[EXERCISE INPUTS — start]

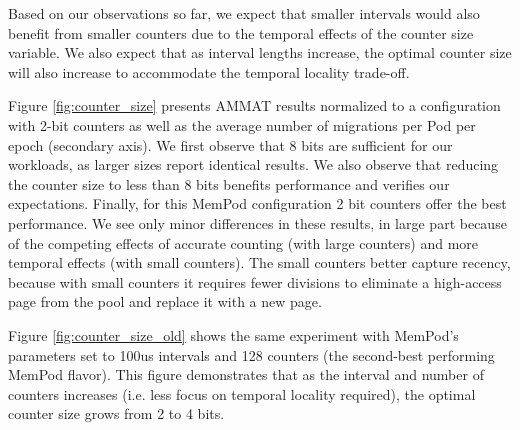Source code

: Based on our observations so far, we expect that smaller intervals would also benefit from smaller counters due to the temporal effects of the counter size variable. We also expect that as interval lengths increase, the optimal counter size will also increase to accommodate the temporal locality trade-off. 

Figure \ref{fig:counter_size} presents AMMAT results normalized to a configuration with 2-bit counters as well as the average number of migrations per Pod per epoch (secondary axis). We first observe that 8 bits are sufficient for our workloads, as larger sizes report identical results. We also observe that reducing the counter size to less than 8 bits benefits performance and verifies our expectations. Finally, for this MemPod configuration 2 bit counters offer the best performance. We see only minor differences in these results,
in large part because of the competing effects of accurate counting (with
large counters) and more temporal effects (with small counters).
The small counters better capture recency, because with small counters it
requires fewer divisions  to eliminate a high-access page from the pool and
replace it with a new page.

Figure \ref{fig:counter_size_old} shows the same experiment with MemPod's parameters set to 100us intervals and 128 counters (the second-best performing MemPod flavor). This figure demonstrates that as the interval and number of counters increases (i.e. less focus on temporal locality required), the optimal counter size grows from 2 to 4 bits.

[EXERCISE INPUTS — finish]

WORK INSTRUCTION: Write out, word for word, every line from the one containing "requires fewer divisions" through the last line of the records above.

ANSWER TO THIS EXERCISE:
requires fewer divisions  to eliminate a high-access page from the pool and
replace it with a new page.

Figure \ref{fig:counter_size_old} shows the same experiment with MemPod's parameters set to 100us intervals and 128 counters (the second-best performing MemPod flavor). This figure demonstrates that as the interval and number of counters increases (i.e. less focus on temporal locality required), the optimal counter size grows from 2 to 4 bits.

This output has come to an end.